Pictures paired with source code:
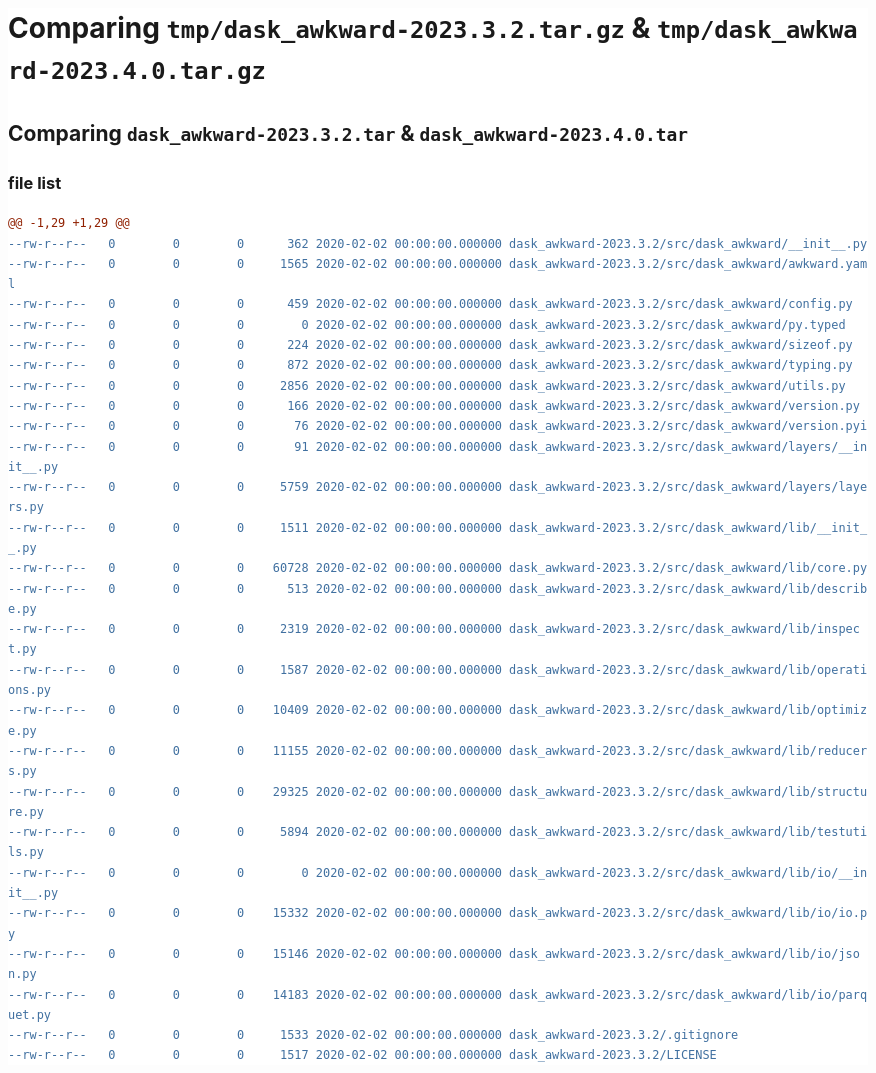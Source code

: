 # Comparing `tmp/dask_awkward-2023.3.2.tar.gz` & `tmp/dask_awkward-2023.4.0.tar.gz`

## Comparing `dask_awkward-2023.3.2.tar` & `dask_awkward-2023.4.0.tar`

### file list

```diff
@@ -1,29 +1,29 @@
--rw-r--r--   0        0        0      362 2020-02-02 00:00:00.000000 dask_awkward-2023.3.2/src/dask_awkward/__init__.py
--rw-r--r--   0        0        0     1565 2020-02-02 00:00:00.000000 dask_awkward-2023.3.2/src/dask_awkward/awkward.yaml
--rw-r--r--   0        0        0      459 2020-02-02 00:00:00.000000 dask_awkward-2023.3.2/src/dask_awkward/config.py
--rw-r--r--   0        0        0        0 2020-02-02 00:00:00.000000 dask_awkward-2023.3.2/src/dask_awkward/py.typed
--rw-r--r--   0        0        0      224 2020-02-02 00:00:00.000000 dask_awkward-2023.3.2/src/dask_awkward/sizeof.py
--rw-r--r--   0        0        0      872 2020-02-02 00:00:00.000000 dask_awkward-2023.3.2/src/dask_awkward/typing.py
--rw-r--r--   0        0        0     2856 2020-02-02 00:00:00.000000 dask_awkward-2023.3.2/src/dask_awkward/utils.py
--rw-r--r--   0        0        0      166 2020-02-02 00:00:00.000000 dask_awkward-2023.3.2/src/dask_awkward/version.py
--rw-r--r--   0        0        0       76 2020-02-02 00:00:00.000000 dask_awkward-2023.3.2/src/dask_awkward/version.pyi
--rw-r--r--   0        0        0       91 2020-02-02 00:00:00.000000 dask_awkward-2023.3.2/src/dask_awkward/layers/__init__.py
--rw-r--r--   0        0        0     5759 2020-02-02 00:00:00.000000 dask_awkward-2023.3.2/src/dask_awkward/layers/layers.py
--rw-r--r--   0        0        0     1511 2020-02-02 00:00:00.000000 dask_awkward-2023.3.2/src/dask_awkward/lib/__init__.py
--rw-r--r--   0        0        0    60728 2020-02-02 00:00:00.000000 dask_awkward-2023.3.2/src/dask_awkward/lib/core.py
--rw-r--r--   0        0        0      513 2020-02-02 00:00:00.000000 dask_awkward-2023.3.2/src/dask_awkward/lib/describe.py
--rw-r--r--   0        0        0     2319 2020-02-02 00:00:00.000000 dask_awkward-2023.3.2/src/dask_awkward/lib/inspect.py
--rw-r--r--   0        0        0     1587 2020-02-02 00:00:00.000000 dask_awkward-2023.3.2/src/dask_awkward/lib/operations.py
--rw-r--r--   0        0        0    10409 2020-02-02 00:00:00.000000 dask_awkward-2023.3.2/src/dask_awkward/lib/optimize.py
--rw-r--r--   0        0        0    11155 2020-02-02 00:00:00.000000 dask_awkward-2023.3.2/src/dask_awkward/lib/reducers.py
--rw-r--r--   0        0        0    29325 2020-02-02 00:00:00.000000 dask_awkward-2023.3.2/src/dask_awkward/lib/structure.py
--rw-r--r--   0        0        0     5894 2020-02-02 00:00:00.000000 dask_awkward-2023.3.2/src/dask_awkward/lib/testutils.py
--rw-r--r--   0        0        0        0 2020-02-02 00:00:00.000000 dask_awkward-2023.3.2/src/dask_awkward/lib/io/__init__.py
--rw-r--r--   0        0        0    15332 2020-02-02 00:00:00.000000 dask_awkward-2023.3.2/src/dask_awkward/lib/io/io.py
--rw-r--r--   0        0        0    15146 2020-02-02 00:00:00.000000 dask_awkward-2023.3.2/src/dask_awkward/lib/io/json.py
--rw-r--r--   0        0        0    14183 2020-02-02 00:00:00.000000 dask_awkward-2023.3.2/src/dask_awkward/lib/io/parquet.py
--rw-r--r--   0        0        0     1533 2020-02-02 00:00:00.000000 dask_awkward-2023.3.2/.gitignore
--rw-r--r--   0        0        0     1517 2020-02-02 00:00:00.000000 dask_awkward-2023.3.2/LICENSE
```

**EXERCISE DETAILS:** Exclude the pictures, then retype every record exactly.

**ANSWER SECTION:**
Source code

: # Comparing `tmp/dask_awkward-2023.3.2.tar.gz` & `tmp/dask_awkward-2023.4.0.tar.gz`

## Comparing `dask_awkward-2023.3.2.tar` & `dask_awkward-2023.4.0.tar`

### file list

```diff
@@ -1,29 +1,29 @@
--rw-r--r--   0        0        0      362 2020-02-02 00:00:00.000000 dask_awkward-2023.3.2/src/dask_awkward/__init__.py
--rw-r--r--   0        0        0     1565 2020-02-02 00:00:00.000000 dask_awkward-2023.3.2/src/dask_awkward/awkward.yaml
--rw-r--r--   0        0        0      459 2020-02-02 00:00:00.000000 dask_awkward-2023.3.2/src/dask_awkward/config.py
--rw-r--r--   0        0        0        0 2020-02-02 00:00:00.000000 dask_awkward-2023.3.2/src/dask_awkward/py.typed
--rw-r--r--   0        0        0      224 2020-02-02 00:00:00.000000 dask_awkward-2023.3.2/src/dask_awkward/sizeof.py
--rw-r--r--   0        0        0      872 2020-02-02 00:00:00.000000 dask_awkward-2023.3.2/src/dask_awkward/typing.py
--rw-r--r--   0        0        0     2856 2020-02-02 00:00:00.000000 dask_awkward-2023.3.2/src/dask_awkward/utils.py
--rw-r--r--   0        0        0      166 2020-02-02 00:00:00.000000 dask_awkward-2023.3.2/src/dask_awkward/version.py
--rw-r--r--   0        0        0       76 2020-02-02 00:00:00.000000 dask_awkward-2023.3.2/src/dask_awkward/version.pyi
--rw-r--r--   0        0        0       91 2020-02-02 00:00:00.000000 dask_awkward-2023.3.2/src/dask_awkward/layers/__init__.py
--rw-r--r--   0        0        0     5759 2020-02-02 00:00:00.000000 dask_awkward-2023.3.2/src/dask_awkward/layers/layers.py
--rw-r--r--   0        0        0     1511 2020-02-02 00:00:00.000000 dask_awkward-2023.3.2/src/dask_awkward/lib/__init__.py
--rw-r--r--   0        0        0    60728 2020-02-02 00:00:00.000000 dask_awkward-2023.3.2/src/dask_awkward/lib/core.py
--rw-r--r--   0        0        0      513 2020-02-02 00:00:00.000000 dask_awkward-2023.3.2/src/dask_awkward/lib/describe.py
--rw-r--r--   0        0        0     2319 2020-02-02 00:00:00.000000 dask_awkward-2023.3.2/src/dask_awkward/lib/inspect.py
--rw-r--r--   0        0        0     1587 2020-02-02 00:00:00.000000 dask_awkward-2023.3.2/src/dask_awkward/lib/operations.py
--rw-r--r--   0        0        0    10409 2020-02-02 00:00:00.000000 dask_awkward-2023.3.2/src/dask_awkward/lib/optimize.py
--rw-r--r--   0        0        0    11155 2020-02-02 00:00:00.000000 dask_awkward-2023.3.2/src/dask_awkward/lib/reducers.py
--rw-r--r--   0        0        0    29325 2020-02-02 00:00:00.000000 dask_awkward-2023.3.2/src/dask_awkward/lib/structure.py
--rw-r--r--   0        0        0     5894 2020-02-02 00:00:00.000000 dask_awkward-2023.3.2/src/dask_awkward/lib/testutils.py
--rw-r--r--   0        0        0        0 2020-02-02 00:00:00.000000 dask_awkward-2023.3.2/src/dask_awkward/lib/io/__init__.py
--rw-r--r--   0        0        0    15332 2020-02-02 00:00:00.000000 dask_awkward-2023.3.2/src/dask_awkward/lib/io/io.py
--rw-r--r--   0        0        0    15146 2020-02-02 00:00:00.000000 dask_awkward-2023.3.2/src/dask_awkward/lib/io/json.py
--rw-r--r--   0        0        0    14183 2020-02-02 00:00:00.000000 dask_awkward-2023.3.2/src/dask_awkward/lib/io/parquet.py
--rw-r--r--   0        0        0     1533 2020-02-02 00:00:00.000000 dask_awkward-2023.3.2/.gitignore
--rw-r--r--   0        0        0     1517 2020-02-02 00:00:00.000000 dask_awkward-2023.3.2/LICENSE
```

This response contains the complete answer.